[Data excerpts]
********************
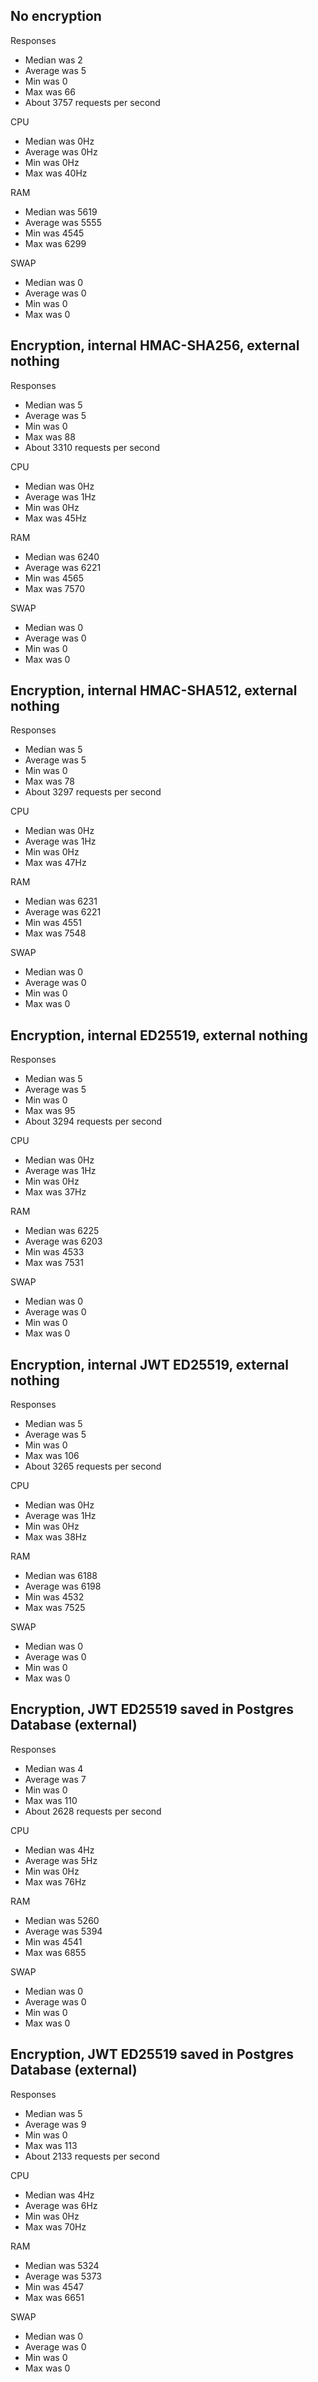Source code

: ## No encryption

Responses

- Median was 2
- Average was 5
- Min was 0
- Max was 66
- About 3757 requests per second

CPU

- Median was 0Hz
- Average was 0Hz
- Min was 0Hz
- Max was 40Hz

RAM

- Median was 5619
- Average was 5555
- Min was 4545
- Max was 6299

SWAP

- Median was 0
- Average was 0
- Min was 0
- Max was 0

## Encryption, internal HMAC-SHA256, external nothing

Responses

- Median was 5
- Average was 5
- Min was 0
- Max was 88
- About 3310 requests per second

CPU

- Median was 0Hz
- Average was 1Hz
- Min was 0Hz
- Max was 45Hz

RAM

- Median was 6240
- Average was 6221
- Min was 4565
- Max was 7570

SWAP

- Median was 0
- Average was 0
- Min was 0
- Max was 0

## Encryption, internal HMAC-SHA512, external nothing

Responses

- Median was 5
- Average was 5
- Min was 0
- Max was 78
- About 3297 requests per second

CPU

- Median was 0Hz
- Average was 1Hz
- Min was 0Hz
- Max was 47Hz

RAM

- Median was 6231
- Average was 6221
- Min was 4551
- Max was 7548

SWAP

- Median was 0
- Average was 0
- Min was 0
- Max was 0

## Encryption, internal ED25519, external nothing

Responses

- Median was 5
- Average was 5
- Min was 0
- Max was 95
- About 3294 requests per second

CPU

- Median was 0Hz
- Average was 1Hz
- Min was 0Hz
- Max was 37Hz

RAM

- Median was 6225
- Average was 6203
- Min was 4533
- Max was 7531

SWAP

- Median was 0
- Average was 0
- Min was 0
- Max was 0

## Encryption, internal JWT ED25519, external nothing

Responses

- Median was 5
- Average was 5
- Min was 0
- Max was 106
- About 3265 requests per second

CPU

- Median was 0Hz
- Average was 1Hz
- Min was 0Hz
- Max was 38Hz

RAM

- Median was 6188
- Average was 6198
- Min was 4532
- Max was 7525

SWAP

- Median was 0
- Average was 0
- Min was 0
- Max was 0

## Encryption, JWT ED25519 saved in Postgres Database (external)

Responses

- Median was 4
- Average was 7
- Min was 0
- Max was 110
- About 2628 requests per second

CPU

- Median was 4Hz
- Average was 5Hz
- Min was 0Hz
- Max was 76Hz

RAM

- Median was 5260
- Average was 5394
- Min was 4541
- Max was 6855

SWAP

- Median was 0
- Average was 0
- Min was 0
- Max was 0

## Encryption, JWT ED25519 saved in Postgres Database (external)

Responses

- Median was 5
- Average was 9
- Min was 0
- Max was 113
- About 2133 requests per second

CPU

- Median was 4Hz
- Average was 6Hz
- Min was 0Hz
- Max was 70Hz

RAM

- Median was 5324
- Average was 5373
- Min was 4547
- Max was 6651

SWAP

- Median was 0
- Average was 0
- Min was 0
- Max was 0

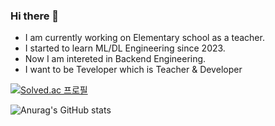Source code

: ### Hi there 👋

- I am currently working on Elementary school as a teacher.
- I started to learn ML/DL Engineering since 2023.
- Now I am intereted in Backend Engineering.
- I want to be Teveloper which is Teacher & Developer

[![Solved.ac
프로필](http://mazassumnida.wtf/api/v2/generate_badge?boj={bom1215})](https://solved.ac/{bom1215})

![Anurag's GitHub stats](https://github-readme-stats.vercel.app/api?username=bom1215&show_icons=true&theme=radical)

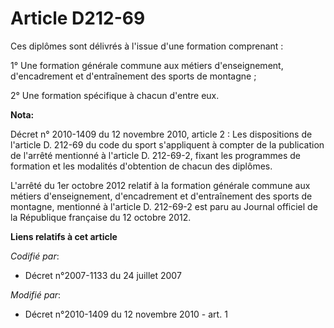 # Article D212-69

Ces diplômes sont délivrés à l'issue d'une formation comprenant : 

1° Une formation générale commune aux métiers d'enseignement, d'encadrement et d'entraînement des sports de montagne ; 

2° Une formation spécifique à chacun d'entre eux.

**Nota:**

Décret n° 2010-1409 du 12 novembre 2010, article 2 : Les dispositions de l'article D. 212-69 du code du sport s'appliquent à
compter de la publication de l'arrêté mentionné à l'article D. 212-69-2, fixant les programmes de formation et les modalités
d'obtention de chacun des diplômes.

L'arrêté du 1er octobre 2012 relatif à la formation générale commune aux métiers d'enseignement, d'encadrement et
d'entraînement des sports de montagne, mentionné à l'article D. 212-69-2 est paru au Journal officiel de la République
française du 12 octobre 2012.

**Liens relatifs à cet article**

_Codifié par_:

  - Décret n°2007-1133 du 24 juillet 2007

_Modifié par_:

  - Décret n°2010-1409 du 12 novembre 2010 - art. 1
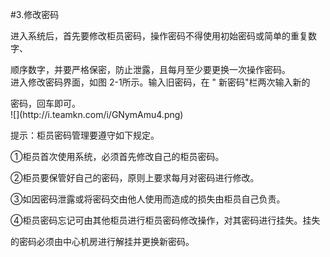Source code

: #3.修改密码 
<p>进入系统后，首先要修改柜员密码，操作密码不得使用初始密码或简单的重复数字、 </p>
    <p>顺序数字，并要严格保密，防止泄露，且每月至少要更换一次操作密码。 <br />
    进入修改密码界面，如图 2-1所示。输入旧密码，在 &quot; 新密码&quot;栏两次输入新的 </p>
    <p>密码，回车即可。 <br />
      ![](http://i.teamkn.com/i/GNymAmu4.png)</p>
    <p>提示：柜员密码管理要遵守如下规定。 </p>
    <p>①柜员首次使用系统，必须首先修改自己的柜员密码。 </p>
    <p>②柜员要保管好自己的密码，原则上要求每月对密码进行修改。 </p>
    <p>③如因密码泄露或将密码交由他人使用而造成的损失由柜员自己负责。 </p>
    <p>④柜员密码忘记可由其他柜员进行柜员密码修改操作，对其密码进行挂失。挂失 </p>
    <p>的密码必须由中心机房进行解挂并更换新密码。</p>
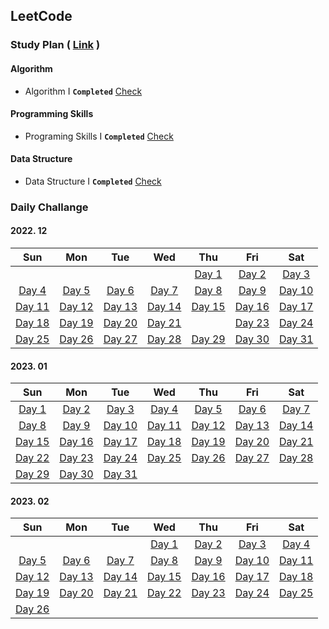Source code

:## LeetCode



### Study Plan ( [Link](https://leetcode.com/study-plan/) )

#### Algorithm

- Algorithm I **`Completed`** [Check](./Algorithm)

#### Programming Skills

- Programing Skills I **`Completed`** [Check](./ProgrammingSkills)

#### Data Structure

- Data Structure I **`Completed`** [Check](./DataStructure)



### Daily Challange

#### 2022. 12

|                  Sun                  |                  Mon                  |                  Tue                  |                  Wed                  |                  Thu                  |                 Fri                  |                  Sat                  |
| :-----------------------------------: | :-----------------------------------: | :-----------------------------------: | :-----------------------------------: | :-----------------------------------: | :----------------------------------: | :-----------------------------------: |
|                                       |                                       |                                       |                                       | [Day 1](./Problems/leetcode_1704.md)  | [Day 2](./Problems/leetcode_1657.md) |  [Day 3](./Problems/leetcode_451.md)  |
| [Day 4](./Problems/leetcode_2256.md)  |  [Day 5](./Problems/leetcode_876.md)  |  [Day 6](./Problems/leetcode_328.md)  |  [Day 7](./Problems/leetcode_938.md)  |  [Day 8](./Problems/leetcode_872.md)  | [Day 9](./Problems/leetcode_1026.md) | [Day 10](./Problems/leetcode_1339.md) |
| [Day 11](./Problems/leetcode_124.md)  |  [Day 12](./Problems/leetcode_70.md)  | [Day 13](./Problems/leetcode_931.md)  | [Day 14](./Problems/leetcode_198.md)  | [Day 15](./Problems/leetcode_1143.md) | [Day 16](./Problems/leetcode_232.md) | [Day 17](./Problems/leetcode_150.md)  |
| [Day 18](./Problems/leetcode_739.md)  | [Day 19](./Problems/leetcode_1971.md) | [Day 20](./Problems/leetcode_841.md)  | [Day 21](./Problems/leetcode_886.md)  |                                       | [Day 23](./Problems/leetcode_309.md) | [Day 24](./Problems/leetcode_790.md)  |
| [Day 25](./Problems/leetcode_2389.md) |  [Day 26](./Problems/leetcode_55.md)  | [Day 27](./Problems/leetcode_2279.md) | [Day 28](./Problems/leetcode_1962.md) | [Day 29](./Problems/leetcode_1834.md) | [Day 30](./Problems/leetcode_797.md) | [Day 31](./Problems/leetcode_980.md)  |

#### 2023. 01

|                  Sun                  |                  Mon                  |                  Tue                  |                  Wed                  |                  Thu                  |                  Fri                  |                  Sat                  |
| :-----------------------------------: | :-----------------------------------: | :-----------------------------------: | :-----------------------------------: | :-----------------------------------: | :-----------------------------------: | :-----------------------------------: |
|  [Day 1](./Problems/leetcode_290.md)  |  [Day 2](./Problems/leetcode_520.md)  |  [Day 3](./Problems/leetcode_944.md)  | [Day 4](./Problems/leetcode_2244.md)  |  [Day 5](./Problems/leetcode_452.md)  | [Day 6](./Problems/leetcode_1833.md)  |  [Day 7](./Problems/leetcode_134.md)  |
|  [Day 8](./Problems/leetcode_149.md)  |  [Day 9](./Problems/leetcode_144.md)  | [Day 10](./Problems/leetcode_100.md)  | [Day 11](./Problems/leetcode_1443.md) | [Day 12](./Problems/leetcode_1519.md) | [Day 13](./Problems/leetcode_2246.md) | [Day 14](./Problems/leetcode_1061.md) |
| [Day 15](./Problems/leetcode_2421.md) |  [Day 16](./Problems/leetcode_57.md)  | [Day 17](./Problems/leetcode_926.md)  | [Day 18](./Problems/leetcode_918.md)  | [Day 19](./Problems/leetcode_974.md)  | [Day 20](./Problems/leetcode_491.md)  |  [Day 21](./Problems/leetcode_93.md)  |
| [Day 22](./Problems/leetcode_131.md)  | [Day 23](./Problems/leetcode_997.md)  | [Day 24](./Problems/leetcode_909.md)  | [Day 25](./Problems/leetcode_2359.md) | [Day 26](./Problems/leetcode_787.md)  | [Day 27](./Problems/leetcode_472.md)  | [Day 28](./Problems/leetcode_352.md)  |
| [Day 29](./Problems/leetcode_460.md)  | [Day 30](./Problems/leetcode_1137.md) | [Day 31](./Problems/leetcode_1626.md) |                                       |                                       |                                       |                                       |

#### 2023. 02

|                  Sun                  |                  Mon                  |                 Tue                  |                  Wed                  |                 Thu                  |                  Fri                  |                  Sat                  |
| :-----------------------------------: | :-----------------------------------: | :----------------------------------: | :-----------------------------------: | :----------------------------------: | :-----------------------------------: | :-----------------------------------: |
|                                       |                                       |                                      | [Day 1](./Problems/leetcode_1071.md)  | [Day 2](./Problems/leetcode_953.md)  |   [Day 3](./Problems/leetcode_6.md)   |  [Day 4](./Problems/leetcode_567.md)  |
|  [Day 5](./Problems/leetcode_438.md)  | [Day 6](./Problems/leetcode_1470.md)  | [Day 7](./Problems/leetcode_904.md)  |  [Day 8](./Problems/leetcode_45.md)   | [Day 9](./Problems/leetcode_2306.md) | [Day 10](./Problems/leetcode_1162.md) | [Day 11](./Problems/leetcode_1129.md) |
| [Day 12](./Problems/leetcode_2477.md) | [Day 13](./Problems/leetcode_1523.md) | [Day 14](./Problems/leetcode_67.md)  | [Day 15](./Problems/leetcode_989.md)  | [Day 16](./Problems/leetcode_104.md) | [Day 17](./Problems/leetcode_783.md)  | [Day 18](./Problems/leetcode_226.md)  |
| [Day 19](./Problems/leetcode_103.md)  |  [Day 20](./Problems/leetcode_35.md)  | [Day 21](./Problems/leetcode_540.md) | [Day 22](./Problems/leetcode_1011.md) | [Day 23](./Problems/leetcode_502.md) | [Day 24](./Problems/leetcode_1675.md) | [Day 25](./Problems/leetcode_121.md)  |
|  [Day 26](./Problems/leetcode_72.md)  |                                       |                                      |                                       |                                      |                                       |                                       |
********************
§ **WHAT YOU ARE ASKED TO DO**
Please transcribe exactly the lines from the start of the records through the line containing "- Max was 95", leaving the pictures out.

§ **RESPONSE BELOW**
Source code

: ## No encryption

Responses

- Median was 2
- Average was 5
- Min was 0
- Max was 66
- About 3757 requests per second

CPU

- Median was 0Hz
- Average was 0Hz
- Min was 0Hz
- Max was 40Hz

RAM

- Median was 5619
- Average was 5555
- Min was 4545
- Max was 6299

SWAP

- Median was 0
- Average was 0
- Min was 0
- Max was 0

## Encryption, internal HMAC-SHA256, external nothing

Responses

- Median was 5
- Average was 5
- Min was 0
- Max was 88
- About 3310 requests per second

CPU

- Median was 0Hz
- Average was 1Hz
- Min was 0Hz
- Max was 45Hz

RAM

- Median was 6240
- Average was 6221
- Min was 4565
- Max was 7570

SWAP

- Median was 0
- Average was 0
- Min was 0
- Max was 0

## Encryption, internal HMAC-SHA512, external nothing

Responses

- Median was 5
- Average was 5
- Min was 0
- Max was 78
- About 3297 requests per second

CPU

- Median was 0Hz
- Average was 1Hz
- Min was 0Hz
- Max was 47Hz

RAM

- Median was 6231
- Average was 6221
- Min was 4551
- Max was 7548

SWAP

- Median was 0
- Average was 0
- Min was 0
- Max was 0

## Encryption, internal ED25519, external nothing

Responses

- Median was 5
- Average was 5
- Min was 0
- Max was 95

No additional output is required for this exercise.